Parasitic drain

I recently lost two Efest 3,400mAh batteries that had protection installed on the cell. When I examined a flashlight recently that wasn’t working properly, I always check the batteries and these two cell were dead! No voltage! Two cells did this apparently at the same time, but the other cells in that light are fine. I’m scratching my head as to what happened?

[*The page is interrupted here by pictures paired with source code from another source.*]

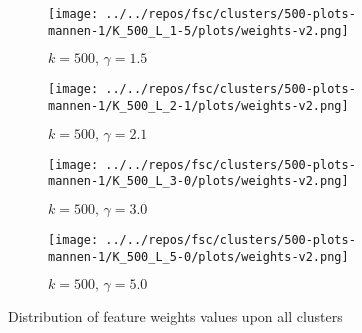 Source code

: \documentclass[../report.tex]{subfiles}
\begin{document}
\begin{figure}[!h]
         \centering
     \begin{subfigure}{0.45\textwidth}
         \centering
         \texttt{[image: ../../repos/fsc/clusters/500-plots-mannen-1/K\_500\_L\_1-5/plots/weights-v2.png]}
         \caption{$k=500 \text{, } \gamma=1.5$}
     \end{subfigure}
     \hfill
     \begin{subfigure}{0.45\textwidth}
         \centering
         \texttt{[image: ../../repos/fsc/clusters/500-plots-mannen-1/K\_500\_L\_2-1/plots/weights-v2.png]}
         \caption{$k=500 \text{, } \gamma=2.1$}
     \end{subfigure}
     \hfill
     \centering
     \begin{subfigure}{0.45\textwidth}
         \centering
         \texttt{[image: ../../repos/fsc/clusters/500-plots-mannen-1/K\_500\_L\_3-0/plots/weights-v2.png]}
         \caption{$k=500 \text{, } \gamma=3.0$}
     \end{subfigure}
     \hfill
     \centering
     \begin{subfigure}{0.45\textwidth}
         \centering
         \texttt{[image: ../../repos/fsc/clusters/500-plots-mannen-1/K\_500\_L\_5-0/plots/weights-v2.png]}
         \caption{$k=500 \text{, } \gamma=5.0$}
     \end{subfigure}
     \caption{Distribution of feature weights values upon all clusters}
     \label{fig:fsc-distribution}
\end{figure}
\end{document}
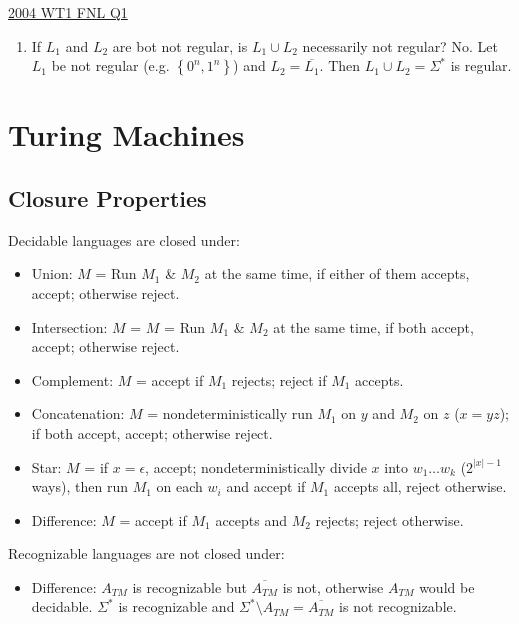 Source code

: \documentclass[10pt,landscape,a4paper]{article}
\newcommand{\set}[1]{\left \{ #1 \right \}}
\newcommand{\abs}[1]{\left | #1 \right |}
\begin{document}
\begin{multicols*}{3}
\underline{2004 WT1 FNL Q1}

\begin{enumerate}[label=\emph{\alph*)}]
    \item If $L_1$ and $L_2$ are bot not regular, is $L_1 \cup L_2$ necessarily not regular? No. Let $L_1$ be not regular (e.g. $\set{0^n, 1^n}$) and $L_2 = \overline{L_1}$. Then $L_1 \cup L_2 = \Sigma^*$ is regular.
\end{enumerate}

\section{Turing Machines}

\subsection{Closure Properties}

Decidable languages are closed under:

\begin{itemize}
    \item Union: $M$ = Run $M_1$ \& $M_2$ at the same time, if either of them accepts, accept; otherwise reject.
    \item Intersection: $M$ = $M$ = Run $M_1$ \& $M_2$ at the same time, if both accept, accept; otherwise reject.
    \item Complement: $M$ = accept if $M_1$ rejects; reject if $M_1$ accepts.
    \item Concatenation: $M$ = nondeterministically run $M_1$ on $y$ and $M_2$ on $z$ ($x = yz$); if both accept, accept; otherwise reject.
    \item Star: $M$ = if $x = \epsilon$, accept; nondeterministically divide $x$ into $w_1\ldots w_k$ ($2^{\abs{x}-1}$ ways), then run $M_1$ on each $w_i$ and accept if $M_1$ accepts all, reject otherwise.
    \item Difference: $M$ = accept if $M_1$ accepts and $M_2$ rejects; reject otherwise.
\end{itemize}

Recognizable languages are not closed under:

\begin{itemize}
    \item Difference: $A_{TM}$ is recognizable but $\overline{A_{TM}}$ is not, otherwise $A_{TM}$ would be decidable. $\Sigma^*$ is recognizable and $\Sigma^* \setminus A_{TM} = \overline{A_{TM}}$ is not recognizable.
\end{itemize}


\end{multicols*}
\end{document}
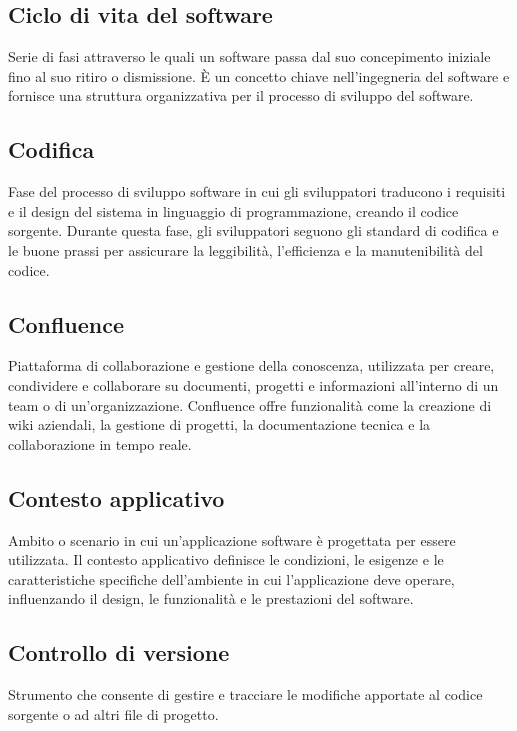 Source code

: \hypertarget{sec:ciclo_di_vita}{}
\subsection*{Ciclo di vita del software}
Serie di fasi attraverso le quali un software passa dal suo concepimento iniziale fino al suo ritiro o dismissione. È un concetto chiave nell'ingegneria 
del software e fornisce una struttura organizzativa per il processo di sviluppo del software.

\hypertarget{sec:codifica}{}
\subsection*{Codifica}
Fase del processo di sviluppo software in cui gli sviluppatori traducono i requisiti e il design del sistema in linguaggio di programmazione, creando il 
codice sorgente. Durante questa fase, gli sviluppatori seguono gli standard di codifica e le buone prassi per assicurare la leggibilità, l’efficienza e la 
manutenibilità del codice.

\hypertarget{sec:confluence}{}
\subsection*{Confluence}
Piattaforma di collaborazione e gestione della conoscenza, utilizzata per creare, condividere e collaborare su documenti, progetti e informazioni all'interno 
di un team o di un'organizzazione. Confluence offre funzionalità come la creazione di wiki aziendali, la gestione di progetti, la documentazione tecnica e la 
collaborazione in tempo reale.

\hypertarget{sec:contesto_applicativo}{}
\subsection*{Contesto applicativo}
Ambito o scenario in cui un'applicazione software è progettata per essere utilizzata. Il contesto applicativo definisce le condizioni, le esigenze e le
caratteristiche specifiche dell'ambiente in cui l'applicazione deve operare, influenzando il design, le funzionalità e le prestazioni del software.

\hypertarget{sec:controllo_versione}{}
\subsection*{Controllo di versione}
Strumento che consente di gestire e tracciare le modifiche apportate al codice sorgente o ad altri file di progetto.

\newpage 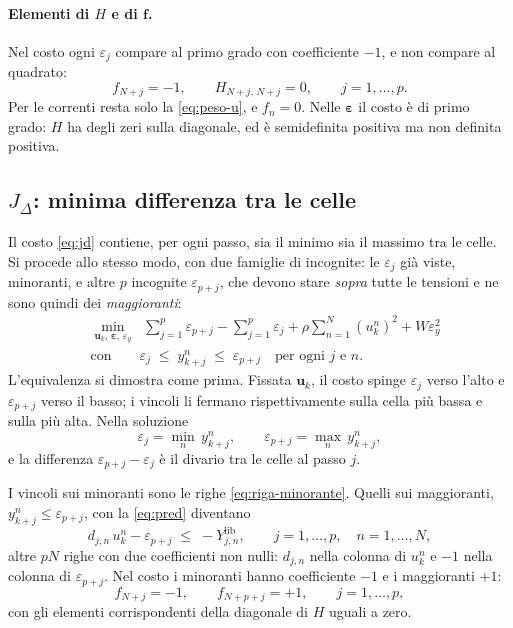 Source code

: \documentclass[11pt,a4paper]{article}
\newcommand{\vett}[1]{\boldsymbol{#1}}      %
\newcommand{\lib}{\mathrm{lib}}             %
\begin{document}
\paragraph{Elementi di $H$ e di $\vett{f}$.} Nel costo ogni $\varepsilon_j$ compare
al primo grado con coefficiente $-1$, e non compare al quadrato:
\begin{equation}
  f_{N+j} = -1 , \qquad H_{N+j,\,N+j} = 0 , \qquad j = 1,\dots,p .
  \label{eq:jm-hf}
\end{equation}
Per le correnti resta solo la \eqref{eq:peso-u}, e $f_n = 0$. Nelle
$\vett{\varepsilon}$ il costo è di primo grado: $H$ ha degli zeri sulla diagonale, ed
è semidefinita positiva ma non definita positiva.

\subsection{$J_\Delta$: minima differenza tra le celle}\label{sec:jd}

Il costo \eqref{eq:jd} contiene, per ogni passo, sia il minimo sia il massimo
tra le celle. Si procede allo stesso modo, con due famiglie di incognite: le
$\varepsilon_j$ già viste, minoranti, e altre $p$ incognite
$\varepsilon_{p+j}$, che devono stare \emph{sopra} tutte le tensioni e ne sono
quindi dei \emph{maggioranti}:
\begin{equation}
\begin{aligned}
  & \min_{\vett{u}_k,\,\vett{\varepsilon},\,\varepsilon_y} \;\;
     \sum_{j=1}^{p} \varepsilon_{p+j} - \sum_{j=1}^{p} \varepsilon_j
     + \rho \sum_{n=1}^{N} (u^n_k)^2 + W \varepsilon_y^2 \\[4pt]
  & \text{con} \qquad
  \varepsilon_j \;\le\; y^n_{k+j} \;\le\; \varepsilon_{p+j}
  \quad \text{per ogni } j \text{ e } n .
\end{aligned}
\label{eq:jd-eps}
\end{equation}
L'equivalenza si dimostra come prima. Fissata $\vett{u}_k$, il costo spinge
$\varepsilon_j$ verso l'alto e $\varepsilon_{p+j}$ verso il basso; i vincoli li
fermano rispettivamente sulla cella più bassa e sulla più alta. Nella soluzione
\[
  \varepsilon_j = \min_{n}\, y^n_{k+j} , \qquad
  \varepsilon_{p+j} = \max_{n}\, y^n_{k+j} ,
\]
e la differenza $\varepsilon_{p+j} - \varepsilon_j$ è il divario tra le celle
al passo $j$.

I vincoli sui minoranti sono le righe \eqref{eq:riga-minorante}. Quelli sui
maggioranti, $y^n_{k+j} \le \varepsilon_{p+j}$, con la \eqref{eq:pred}
diventano
\begin{equation}
  d_{j,n}\,u^n_k - \varepsilon_{p+j} \;\le\; -Y^\lib_{j,n} ,
  \qquad j = 1,\dots,p , \quad n = 1,\dots,N ,
  \label{eq:riga-maggiorante}
\end{equation}
altre $pN$ righe con due coefficienti non nulli: $d_{j,n}$ nella colonna di
$u^n_k$ e $-1$ nella colonna di $\varepsilon_{p+j}$. Nel costo i minoranti hanno
coefficiente $-1$ e i maggioranti $+1$:
\begin{equation}
  f_{N+j} = -1 , \qquad f_{N+p+j} = +1 , \qquad j = 1,\dots,p ,
  \label{eq:jd-hf}
\end{equation}
con gli elementi corrispondenti della diagonale di $H$ uguali a zero.
\end{document}
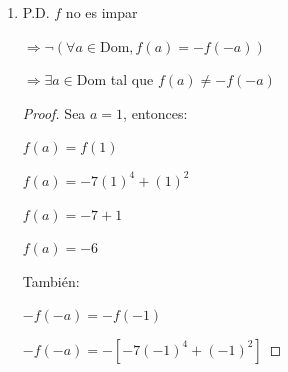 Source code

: \documentclass{article}
\begin{document}
\begin{enumerate}
\begin{enumerate}
\begin{enumerate}
                \(\Rightarrow \forall a \in \text{Dom}, f(a) = f(-a)\)
                
                \begin{proof} Sea \(a \in \text{Dom}\), entonces:
                
                \(f(a) = -7a^4 + a^2\)
                
                \(f(a) = -a^2(7a^2 - 1)\)
                \vspace{\baselineskip}
                
                También:
                
                \(f(-a) = -7(-a)^4 + (-a)^2\)
                
                \(f(-a) = -7a^4 + a^2\)
                
                \(f(-a) = -a^2(7a^2 - 1)\)
                \vspace{\baselineskip}
                
                Por tanto:
                
                \(f(a) = f(-a)\)
                \end{proof}
                
                \item[2.] P.D. \( f \) no es impar
                
                \(\Rightarrow \neg(\forall a \in \text{Dom}, f(a) = -f(-a))\)
                
                \(\Rightarrow \exists a \in \text{Dom}\) tal que \(f(a) \neq -f(-a)\)
                
                \begin{proof} Sea \(a = 1\), entonces:
                
                \(f(a) = f(1)\)
                
                \(f(a) = -7(1)^4 + (1)^2\)
                
                \(f(a) = -7 + 1\)
                
                \(f(a) = -6\)
                
                \vspace{\baselineskip}
                
                También:
                
                \(-f(-a) = -f(-1)\)
                
                \(-f(-a) = -[-7(-1)^4 + (-1)^2]\)
                

\end{proof}
\end{enumerate}
\end{enumerate}
\end{enumerate}
\end{document}
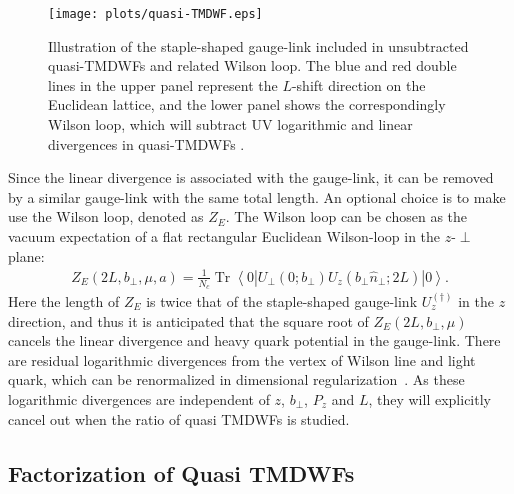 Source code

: \documentclass[prd,aps,twocolumn,preprintnumbers, showpacs, nofootinbib,superscriptaddress,notitlepage]{revtex4-1}
\begin{document}
\begin{figure}
\centering
\texttt{[image: plots/quasi-TMDWF.eps]}
\caption{Illustration of the staple-shaped gauge-link included in unsubtracted quasi-TMDWFs  and related Wilson loop. The blue and red double lines in the upper panel represent the $L$-shift direction on the Euclidean lattice, and the lower panel shows the correspondingly Wilson loop, which will subtract   UV logarithmic  and linear divergences in  quasi-TMDWFs . }
\label{fig:definitionofquasiTMDWF}
\end{figure}

Since the  linear divergence is associated with the gauge-link, it can be removed by a similar gauge-link with the same total length. An  optional choice  is to make use the Wilson loop,  denoted as $Z_E$. The Wilson loop can be chosen  as the vacuum expectation of a flat rectangular Euclidean Wilson-loop in the $z$-$\perp$ plane:
\begin{align}\label{eq:WilsonLoop}
Z_E\left(2L, b_{\perp}, \mu,a\right)=\frac{1}{N_{c}} \operatorname{Tr}\left\langle 0\left|U_{\perp}(0;b_{\perp}) U_{z}\left(b_{\perp}\hat{n}_{\perp}; 2L\right)\right| 0\right\rangle. 
\end{align}
Here  the length of $Z_E$ is twice that of the staple-shaped gauge-link $U_z^{(\dagger)}$ in the $z$ direction, and thus it is anticipated that the square root of $Z_E\left(2L, b_{\perp}, \mu\right)$ cancels the linear divergence and heavy quark potential in the gauge-link.  There are residual logarithmic divergences from the vertex of   Wilson line and light quark, which can be renormalized in dimensional regularization~\cite{Ji:2021uvr}. As these logarithmic divergences are independent of $z$, $b_{\perp}$, $P_{z}$ and $L$, they will explicitly cancel out when  the ratio of quasi TMDWFs is studied. 



\subsection{Factorization of Quasi TMDWFs}\label{sec:factorizationformula}
\end{document}
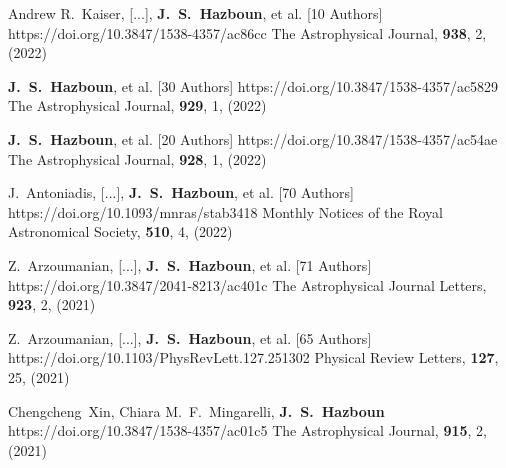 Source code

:          {Andrew R.~{Kaiser}, [...], \textbf{J.~S.~{Hazboun}}, et al. [10 Authors]}
         {https://doi.org/{10.3847/1538-4357/ac86cc}}
         {{The Astrophysical Journal}, \textbf{{938}}, {2}, (2022)}

         {\textbf{J.~S.~{Hazboun}}, et al. [30 Authors]}
         {https://doi.org/10.3847/1538-4357/ac5829}
         {{The Astrophysical Journal}, \textbf{929}, 1, (2022)}

         {\textbf{J.~S.~{Hazboun}}, et al. [20 Authors]}
         {https://doi.org/10.3847/1538-4357/ac54ae}
         {{The Astrophysical Journal}, \textbf{928}, 1, (2022)}

         {J.~{Antoniadis}, [...], \textbf{J.~S.~{Hazboun}}, et al. [70 Authors]}
         {https://doi.org/10.1093/mnras/stab3418}
         {{Monthly Notices of the Royal Astronomical Society}, \textbf{510}, 4, (2022)}

         {Z.~{Arzoumanian}, [...], \textbf{J.~S.~{Hazboun}}, et al. [71 Authors]}
         {https://doi.org/10.3847/2041-8213/ac401c}
         {{The Astrophysical Journal Letters}, \textbf{923}, 2, (2021)}

         {Z.~{Arzoumanian}, [...], \textbf{J.~S.~{Hazboun}}, et al. [65 Authors]}
         {https://doi.org/10.1103/PhysRevLett.127.251302}
         {{Physical Review Letters}, \textbf{127}, 25, (2021)}

         {Chengcheng~{Xin}, Chiara M.~F.~{Mingarelli}, \textbf{J.~S.~Hazboun}}
         {https://doi.org/10.3847/1538-4357/ac01c5}
         {{The Astrophysical Journal}, \textbf{915}, 2, (2021)}

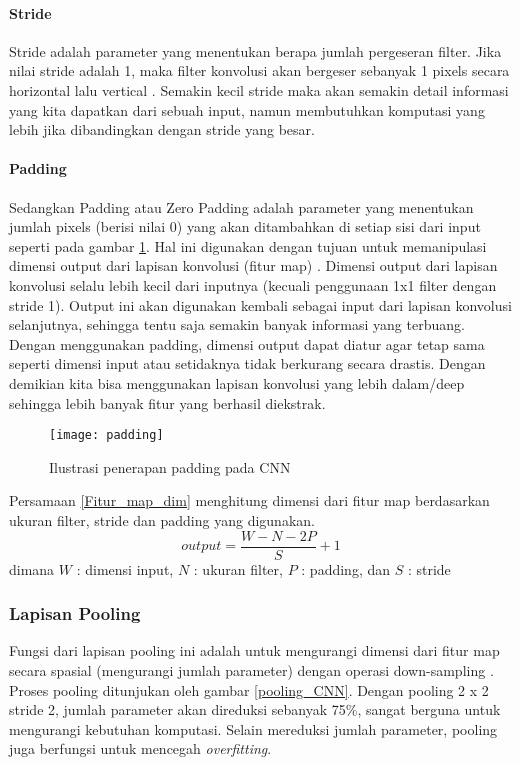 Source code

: \documentclass[../thesis.tex]{subfiles}
\begin{document}
\paragraph{Stride}

Stride adalah parameter yang menentukan berapa jumlah pergeseran filter. Jika nilai stride adalah 1, maka filter konvolusi akan bergeser sebanyak 1 pixels secara horizontal lalu vertical \cite{KarpathyCNN}. 
Semakin kecil stride maka akan semakin detail informasi yang kita dapatkan dari sebuah input, namun membutuhkan komputasi yang lebih jika dibandingkan dengan stride yang besar.

\paragraph{Padding}

Sedangkan Padding atau Zero Padding adalah parameter yang menentukan jumlah pixels (berisi nilai 0) yang akan ditambahkan di setiap sisi dari input seperti pada gambar \ref{padding_CNN}. Hal ini digunakan dengan tujuan untuk memanipulasi dimensi output dari lapisan konvolusi (fitur map) \cite{KarpathyCNN}.
Dimensi output dari lapisan konvolusi selalu lebih kecil dari inputnya (kecuali penggunaan 1x1 filter dengan stride 1). Output ini akan digunakan kembali sebagai input dari lapisan konvolusi selanjutnya, sehingga tentu saja semakin banyak informasi yang terbuang.
Dengan menggunakan padding, dimensi output dapat diatur agar tetap sama seperti dimensi input atau setidaknya tidak berkurang secara drastis. Dengan demikian kita bisa menggunakan lapisan konvolusi yang lebih dalam/deep sehingga lebih banyak fitur yang berhasil diekstrak.

\begin{figure}[htp]
	\centering
	\texttt{[image: padding]}
	\caption{Ilustrasi penerapan padding pada CNN}
	\label{padding_CNN}
\end{figure}

Persamaan \ref{Fitur_map_dim} menghitung dimensi dari fitur map berdasarkan ukuran filter, stride dan padding yang digunakan.
\begin{equation}\label{Fitur_map_dim}
	output =\frac {W-N-2P}{S}+1
\end{equation}
dimana $W$ : dimensi input, $N$ : ukuran filter, $P$ : padding, dan $S$ : stride


\subsubsection{Lapisan Pooling}
Fungsi dari lapisan pooling ini adalah untuk mengurangi dimensi dari fitur map secara spasial (mengurangi jumlah
parameter) dengan operasi down-sampling \cite{CNNinImageNet}. Proses pooling ditunjukan oleh gambar \ref{pooling_CNN}. Dengan pooling 2 x 2 stride 2, jumlah parameter akan direduksi sebanyak 75\%, sangat berguna untuk mengurangi kebutuhan komputasi. Selain
mereduksi jumlah parameter, pooling juga berfungsi untuk mencegah \textit{overfitting}.
\end{document}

These were not cheap cells, but I haven’t used the flashlight recently.

My mind tells me that two cells couldn’t go bad simultaneously. I wonder about the protection circuity. Are these circuits live all the time, meaning they have a tiny parasitic drain on the cells even if those cells are not in use? Could this overtime, drain the cells to a point where they become non-functional? For the battery expects out there, can this happen?

Cheers,

Eric K

The battteries will read completely dead if the protection circuits on them tripped.

Maybe put them in the charger briefly and then test voltage to see if you can reset the circuits.

+1

I agree with advice above. If your charger can’t reset the circuit there is another way to reset them.

I’ve noticed my laptop pulls (unprotected 18650) hardly lose any voltage month to month. Protected batteries however tend to lose 0.1-0.2 volt every week or so. For this reason I check mine at least once every ten days.

To reset a batteries protection you need to hook it up to a good (non-tripped) cell. Only do this for about a second.

I saved this a while back. I can’t remember if it was from HKJ or Scaru.

The $6.00 Xtar MC1 can reset those batteries as well

That’s good to know, I bought one a while back. Comes in handy.